Friday, 15 June 2007

Greece and Fyrom 'Should Talk'


Nicholas Burns, US undersecretary of state for political affairs, was in Athens to commemorate the 60 years of the Marshall Plan last week. The Athens News caught up with him during the last ten minutes of his stay, in the Athens Airport VIP lounge

Eighty-two percent of Greeks were recently polled as being against induction of the Former Yugoslav Republic of Macedonia (Fyrom) into Nato even under that temporary name. What would happen if the Greek government next year decided domestic pressure was overwhelming and felt it had to veto Fyrom's entry? 

I understand the sensitivities of the Greek public. Our hope is that this issue can be resolved by the UN mediation with Ambassador Matthew Nimetz, by direct talks between Athens and Skopje. The UN's is the leading role. If the US can be helpful, it certainly will, because we want to see this problem taken off the agenda, if it's possible, to the satisfaction of both parties. 

But I really do think it's also precipitous, because Nato has not made a decision to bring in Macedonia. Nato will not even debate that question, I believe, until the early part of 2008, so there's no reason why this should complicate current politics and there are many other issues that have to be dealt with in the meantime.

What we've said consistently since 1995 is that there is a UN process. We hope it can succeed. We're fully supportive of that. We will be active ourselves as a friend of Greece, as a friend of Macedonia. But, ultimately, the two sides have to talk as well. And, hopefully, a final result will be arrived at which is to the satisfaction of both countries. There's no crisis underway.

The issue of whether or not Macedonia comes in is a function of how hard they work. Right now there's more work needed by the Macedonian government. And there'll be 26 countries that will have to judge whether they've met the criteria that Nato has established for aspiring applicants. We believe that Croatia has, so the United States is supporting Croatia. Our hope is that Macedonia and Albania will be ready, but we have not yet made a decision that they are and we've advised them to work very hard on defence reform, on some of the rule-of-law reforms that are necessary, and to forestall corruption, and then we'll all take the temperature prior to the Bucharest Nato summit, likely to be held next April.
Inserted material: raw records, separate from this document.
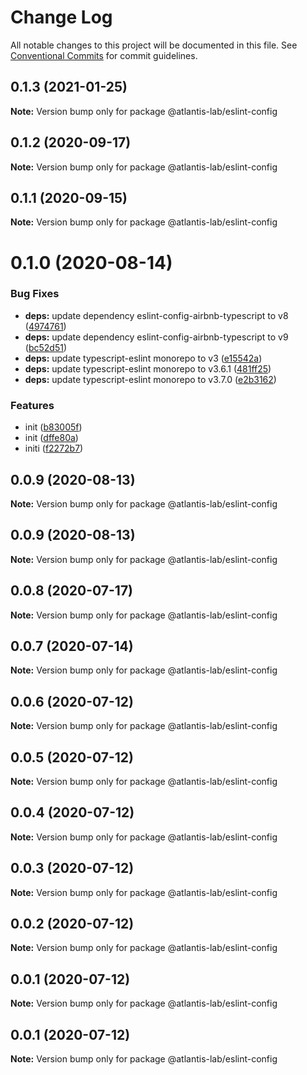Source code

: # Change Log

All notable changes to this project will be documented in this file.
See [Conventional Commits](https://conventionalcommits.org) for commit guidelines.

## 0.1.3 (2021-01-25)

**Note:** Version bump only for package @atlantis-lab/eslint-config





## 0.1.2 (2020-09-17)

**Note:** Version bump only for package @atlantis-lab/eslint-config





## 0.1.1 (2020-09-15)

**Note:** Version bump only for package @atlantis-lab/eslint-config





# 0.1.0 (2020-08-14)


### Bug Fixes

* **deps:** update dependency eslint-config-airbnb-typescript to v8 ([4974761](https://github.com/Atlantis-Lab/config/commit/4974761234054be463ed01c70ac4b4357f538b22))
* **deps:** update dependency eslint-config-airbnb-typescript to v9 ([bc52d51](https://github.com/Atlantis-Lab/config/commit/bc52d5161581121ed3af68f289f9e7d3eb285a1e))
* **deps:** update typescript-eslint monorepo to v3 ([e15542a](https://github.com/Atlantis-Lab/config/commit/e15542a5d0869e4f750b71f03ab601b2dfbda045))
* **deps:** update typescript-eslint monorepo to v3.6.1 ([481ff25](https://github.com/Atlantis-Lab/config/commit/481ff25cd99ea4c0ceaba28f359ddbd9f577b16f))
* **deps:** update typescript-eslint monorepo to v3.7.0 ([e2b3162](https://github.com/Atlantis-Lab/config/commit/e2b3162b965d851bac44b374e716d9028bb8dc81))


### Features

* init ([b83005f](https://github.com/Atlantis-Lab/config/commit/b83005fd115eadf8413a23d5c738efdab14a7ee4))
* init ([dffe80a](https://github.com/Atlantis-Lab/config/commit/dffe80ae81541bff7580131ccd8fb25eb02fab29))
* initi ([f2272b7](https://github.com/Atlantis-Lab/config/commit/f2272b742b576dd93aee314443505eaa1e304158))





## 0.0.9 (2020-08-13)

**Note:** Version bump only for package @atlantis-lab/eslint-config





## 0.0.9 (2020-08-13)

**Note:** Version bump only for package @atlantis-lab/eslint-config





## 0.0.8 (2020-07-17)

**Note:** Version bump only for package @atlantis-lab/eslint-config





## 0.0.7 (2020-07-14)

**Note:** Version bump only for package @atlantis-lab/eslint-config





## 0.0.6 (2020-07-12)

**Note:** Version bump only for package @atlantis-lab/eslint-config





## 0.0.5 (2020-07-12)

**Note:** Version bump only for package @atlantis-lab/eslint-config





## 0.0.4 (2020-07-12)

**Note:** Version bump only for package @atlantis-lab/eslint-config





## 0.0.3 (2020-07-12)

**Note:** Version bump only for package @atlantis-lab/eslint-config





## 0.0.2 (2020-07-12)

**Note:** Version bump only for package @atlantis-lab/eslint-config





## 0.0.1 (2020-07-12)

**Note:** Version bump only for package @atlantis-lab/eslint-config





## 0.0.1 (2020-07-12)

**Note:** Version bump only for package @atlantis-lab/eslint-config
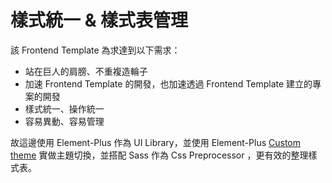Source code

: # 樣式統一 & 樣式表管理

該 Frontend Template 為求達到以下需求：

* 站在巨人的肩膀、不重複造輪子
* 加速 Frontend Template 的開發，也加速透過 Frontend Template 建立的專案的開發
* 樣式統一、操作統一
* 容易異動、容易管理

故這邊使用 Element-Plus 作為 UI Library，並使用 Element-Plus [Custom theme](https://element-plus.org/en-US/guide/theming.html) 實做主題切換，並搭配 Sass 作為 Css Preprocessor ，更有效的整理樣式表。


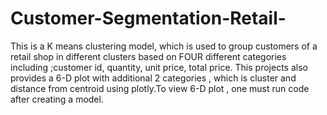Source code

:# Customer-Segmentation-Retail-
This is a K means clustering model, which is used to group customers of a retail shop in different clusters based on FOUR different categories including ;customer id, quantity, unit price, total price. This projects also provides a 6-D plot with additional 2 categories , which is cluster and distance from centroid using plotly.To view 6-D plot , one must run code after creating a model.
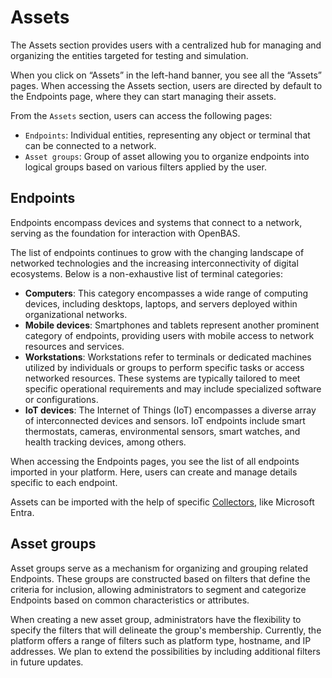 # Assets

The Assets section provides users with a centralized hub for managing and organizing the entities targeted for testing and simulation. 

When you click on “Assets” in the left-hand banner, you see all the “Assets” pages. When accessing the Assets section, users are directed by default to the Endpoints page, where they can start managing their assets.

From the `Assets` section, users can access the following pages:

- `Endpoints`: Individual entities, representing any object or terminal that can be connected to a network.
- `Asset groups`: Group of asset allowing you to organize endpoints into logical groups based on various filters applied by the user.


## Endpoints

Endpoints encompass devices and systems that connect to a network, serving as the foundation for interaction with OpenBAS. 

The list of endpoints continues to grow with the changing landscape of networked technologies and the increasing interconnectivity of digital ecosystems. Below is a non-exhaustive list of terminal categories:

- **Computers**: This category encompasses a wide range of computing devices, including desktops, laptops, and servers deployed within organizational networks.
- **Mobile devices**: Smartphones and tablets represent another prominent category of endpoints, providing users with mobile access to network resources and services.
- **Workstations**: Workstations refer to terminals or dedicated machines utilized by individuals or groups to perform specific tasks or access networked resources. These systems are typically tailored to meet specific operational requirements and may include specialized software or configurations.
- **IoT devices**: The Internet of Things (IoT) encompasses a diverse array of interconnected devices and sensors. IoT endpoints include smart thermostats, cameras, environmental sensors, smart watches, and health tracking devices, among others.

When accessing the Endpoints pages, you see the list of all endpoints imported in your platform. Here, users can create and manage details specific to each endpoint.

Assets can be imported with the help of specific [Collectors](collectors.md), like Microsoft Entra.

<!-- screenshot of the window "Assets > Endpoints" with a nice list of Endpoints -->


## Asset groups

Asset groups serve as a mechanism for organizing and grouping related Endpoints. These groups are constructed based on filters that define the criteria for inclusion, allowing administrators to segment and categorize Endpoints based on common characteristics or attributes.

When creating a new asset group, administrators have the flexibility to specify the filters that will delineate the group's membership. Currently, the platform offers a range of filters such as platform type, hostname, and IP addresses. We plan to extend the possibilities by including additional filters in future updates.

<!-- screenshot of the window "Assets > Asset groups" with a nice list of groups -->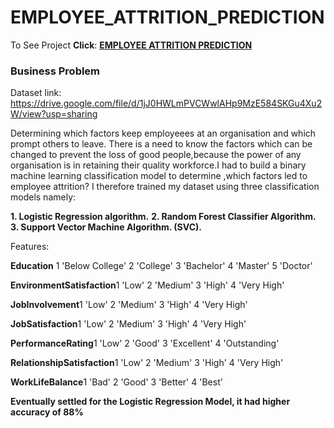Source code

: # EMPLOYEE_ATTRITION_PREDICTION

To See Project **Click**: [<b>EMPLOYEE ATTRITION PREDICTION</b>](https://github.com/BlessingNehohwa/Employee_Attrition_Prediction/blob/main/Employee%20Attrition%20Prediction.ipynb)

### Business Problem

Dataset link: https://drive.google.com/file/d/1jJ0HWLmPVCWwlAHp9MzE584SKGu4Xu2W/view?usp=sharing

Determining which factors keep employeees at an organisation and which prompt others to leave. There is a need to know the factors which can be changed to prevent the loss of good people,because the power of any organisation is in retaining their quality workforce.I had to build a binary machine learning classification model to determine ,which factors led to employee attrition? I therefore trained my dataset using three classification models namely:

**1. Logistic Regression algorithm.**
**2. Random Forest Classifier Algorithm.**
**3. Support Vector Machine Algorithm. (SVC).**

Features:

**Education**
1 'Below College' 2 'College' 3 'Bachelor' 4 'Master' 5 'Doctor'

**EnvironmentSatisfaction**1 'Low' 2 'Medium' 3 'High' 4 'Very High'

**JobInvolvement**1 'Low' 2 'Medium' 3 'High' 4 'Very High'

**JobSatisfaction**1 'Low' 2 'Medium' 3 'High' 4 'Very High'

**PerformanceRating**1 'Low' 2 'Good' 3 'Excellent' 4 'Outstanding'

**RelationshipSatisfaction**1 'Low' 2 'Medium' 3 'High' 4 'Very High'

**WorkLifeBalance**1 'Bad' 2 'Good' 3 'Better' 4 'Best'

<b>Eventually settled for the Logistic Regression Model, it had higher accuracy of 88% 
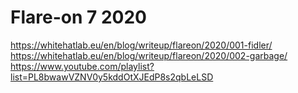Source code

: # Flare-on 7 2020

https://whitehatlab.eu/en/blog/writeup/flareon/2020/001-fidler/
https://whitehatlab.eu/en/blog/writeup/flareon/2020/002-garbage/
https://www.youtube.com/playlist?list=PL8bwawVZNV0y5kddOtXJEdP8s2qbLeLSD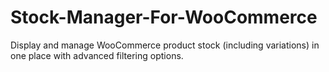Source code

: # Stock-Manager-For-WooCommerce
Display and manage WooCommerce product stock (including variations) in one place with advanced filtering options.
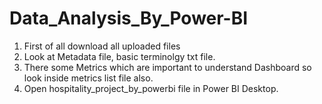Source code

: # Data_Analysis_By_Power-BI
<!--
Creating Dashboard For Hospitality Company AtliQ Grands 

AtliQ Grands owns multiple five-star hotels across India.
They have been in the hospitality industry for the past 18-20 years.
For strategic moves and effective decision-making in management, i have built these project which will provide great insights on Key Metrics.
-->

1) First of all download all uploaded files 
2) Look at Metadata file, basic terminolgy txt file.
3) There some Metrics which are important to understand Dashboard so look inside metrics list file also.
4) Open hospitality_project_by_powerbi file in Power BI Desktop.



<!-- contact email: jaytrambadiya21@gmail.com -->
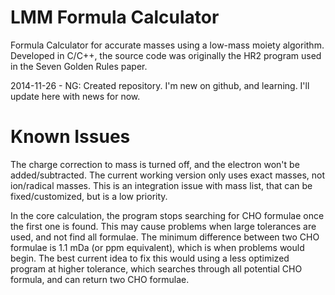 LMM Formula Calculator
======================

Formula Calculator for accurate masses using a low-mass moiety algorithm.  Developed in C/C++, the source code was originally the HR2 program used in the Seven Golden Rules paper.  

2014-11-26  -  NG: Created repository.  I'm new on github, and learning.  I'll update here with news for now.  


Known Issues
===============
The charge correction to mass is turned off, and the electron won't be added/subtracted.  The current working version only uses exact masses, not ion/radical masses.  This is an integration issue with mass list, that can be fixed/customized, but is a low priority.

In the core calculation, the program stops searching for CHO formulae once the first one is found.  This may cause problems when large tolerances are used, and not find all formulae.  The minimum difference between two CHO formulae is 1.1 mDa (or ppm equivalent), which is when problems would begin.  The best current idea to fix this would using a less optimized program at higher tolerance, which searches through all potential CHO formula, and can return two CHO formulae.
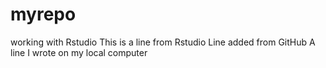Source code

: # myrepo
working with Rstudio
This is a line from Rstudio
Line added from GitHub
A line I wrote on my local computer
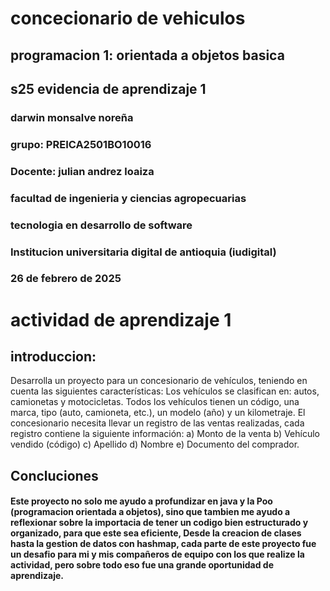 # concecionario de vehiculos
## programacion 1: orientada a objetos basica
## s25 evidencia de aprendizaje 1 
### darwin monsalve noreña 
### grupo: PREICA2501BO10016
### Docente: julian andrez loaiza 
### facultad de ingenieria y ciencias agropecuarias 
### tecnologia en desarrollo de software 
### Institucion universitaria digital de antioquia (iudigital) 
### 26 de febrero de 2025
# actividad de aprendizaje 1
## introduccion: 
Desarrolla un proyecto para un concesionario de vehículos, teniendo en cuenta las siguientes características:
 Los vehículos se clasifican en: autos, camionetas y motocicletas.
Todos los vehículos tienen un código, una marca, tipo (auto, camioneta, etc.), un modelo (año) y un kilometraje.
El concesionario necesita llevar un registro de las ventas realizadas, cada registro contiene la siguiente información:
a) Monto de la venta
b) Vehículo vendido (código)
c) Apellido
d) Nombre
e) Documento del comprador.

## Concluciones
#### Este proyecto no solo me ayudo a profundizar en java y la Poo (programacion orientada a objetos), sino que tambien me ayudo a reflexionar sobre la importacia de tener un codigo bien estructurado y organizado, para que este sea eficiente, Desde la creacion de clases hasta la gestion de datos con hashmap, cada parte de este proyecto fue un desafio para mi y mis compañeros de equipo con los que realize la actividad, pero sobre todo eso fue una grande oportunidad de aprendizaje.


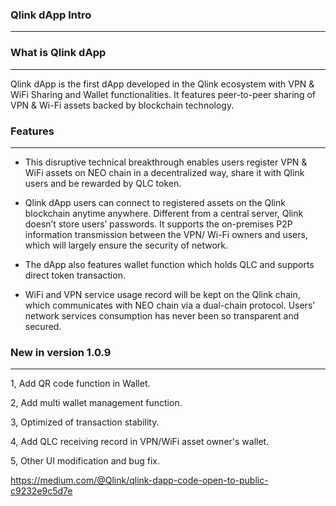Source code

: ### Qlink dApp Intro

----

### What is Qlink dApp

----

  Qlink dApp is the first dApp developed in the Qlink ecosystem with VPN & WiFi Sharing and Wallet functionalities. It features peer-to-peer sharing of VPN & Wi-Fi assets backed by blockchain technology.
  
### Features

------

* This disruptive technical breakthrough enables users register VPN & WiFi assets on NEO chain in a decentralized way, share it with Qlink users and be rewarded by QLC token.

* Qlink dApp users can connect to registered assets on the Qlink blockchain anytime anywhere. Different from a central server, Qlink doesn’t store users’ passwords. It supports the on-premises P2P information transmission between the VPN/ Wi-Fi owners and users, which will largely ensure the security of network.

* The dApp also features wallet function which holds QLC and supports direct token transaction.

* WiFi and VPN service usage record will be kept on the Qlink chain, which communicates with NEO chain via a dual-chain protocol. Users’ network services consumption has never been so transparent and secured.


### New in version 1.0.9

------

1, Add QR code function in Wallet.

2, Add multi wallet management function.

3, Optimized of transaction stability.

4, Add QLC receiving record in VPN/WiFi asset owner's wallet.

5, Other UI modification and bug fix.

https://medium.com/@Qlink/qlink-dapp-code-open-to-public-c9232e9c5d7e
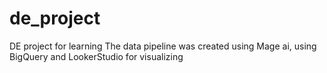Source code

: # de_project
DE project for learning 
The data pipeline was created using Mage ai, using BigQuery and LookerStudio for visualizing

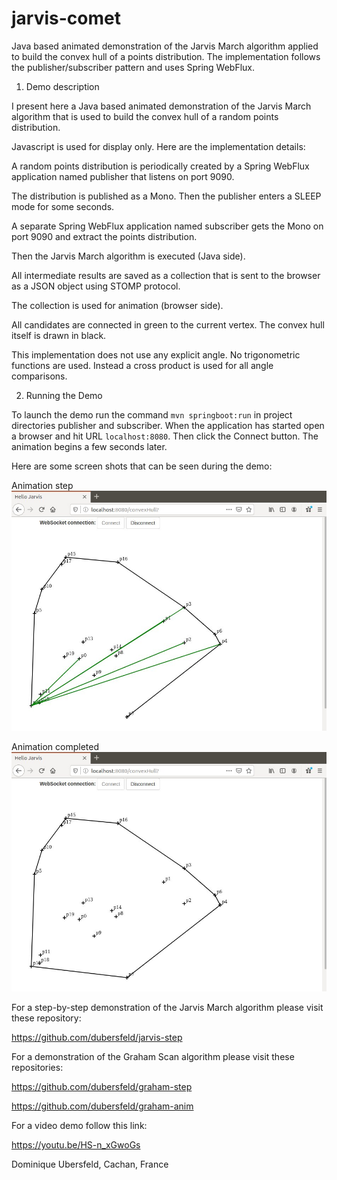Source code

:# jarvis-comet
Java based animated demonstration of the Jarvis March algorithm applied to build the convex hull of a points distribution. The implementation follows the publisher/subscriber pattern and uses Spring WebFlux.

1. Demo description

I present here a Java based animated demonstration of the Jarvis March algorithm that is used to build the convex hull of a random points distribution.

Javascript is used for display only. Here are the implementation details:

A random points distribution is periodically created by a Spring WebFlux application named publisher that listens on port 9090.

The distribution is published as a Mono. Then the publisher enters a SLEEP mode for some seconds. 

A separate Spring WebFlux application named subscriber gets the Mono on port 9090 and extract the points distribution.

Then the Jarvis March algorithm is executed (Java side).

All intermediate results are saved as a collection that is sent to the browser as a JSON object using STOMP protocol.

The collection is used for animation (browser side). 

All candidates are connected in green to the current vertex. The convex hull itself is drawn in black.

This implementation does not use any explicit angle. No trigonometric functions are used. Instead a cross product is used for all angle comparisons.


2. Running the Demo

To launch the demo run the command `mvn springboot:run` in project directories publisher and subscriber. When the application has started open a browser and hit URL `localhost:8080`. Then click the Connect button. The animation begins a few seconds later.

Here are some screen shots that can be seen during the demo:

Animation step
![alt text](images/step.jpg "Animation step")

Animation completed
![alt text](images/convexHull.jpg "Animation completed")

For a step-by-step demonstration of the Jarvis March algorithm please visit these repository:

https://github.com/dubersfeld/jarvis-step

For a demonstration of the Graham Scan algorithm please visit these repositories:

https://github.com/dubersfeld/graham-step

https://github.com/dubersfeld/graham-anim

For a video demo follow this link:

https://youtu.be/HS-n_xGwoGs

Dominique Ubersfeld, Cachan, France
From a diplomatic perspective I think that's the proper way to proceed. That should lower the temperature and allow the two governments and the UN to work out - we hope - some kind of amicable solution.

But as well as a process you need to have the physics for an agreement. Currently, Fyrom is being recognised by more and more countries, so it doesn't seem to have the interest in an agreement, and Greece doesn't seem to have the leverage to force one.

We've told the Macedonian government that this is an important issue for Greece. We expect that Macedonia will negotiate seriously and work hard with the UN negotiator. So, the US position is that this is an issue that concerns our Nato ally Greece, therefore we'd like it to be resolved. 

There's an under-standable balancing act going on in offering Kosovo inde-pendence and Fyrom name recognition, and it shows a US ability and willingness to play a role in the Balkans, but Greece and Serbia perhaps don't see equal efforts to try and redress their concerns. 

I guess I don't agree with the question in that I don't see Greece as a disaffected party. We're a Nato ally. We have an excellent relationship with Greece. I don't see somehow that what we've done should be contrary to Greek interests. Now I understand that our position is fundamentally contrary to the Serb position on Kosovo itself. There's no question about that. 

What is the US doing to prevent an incursion into northern Iraq? 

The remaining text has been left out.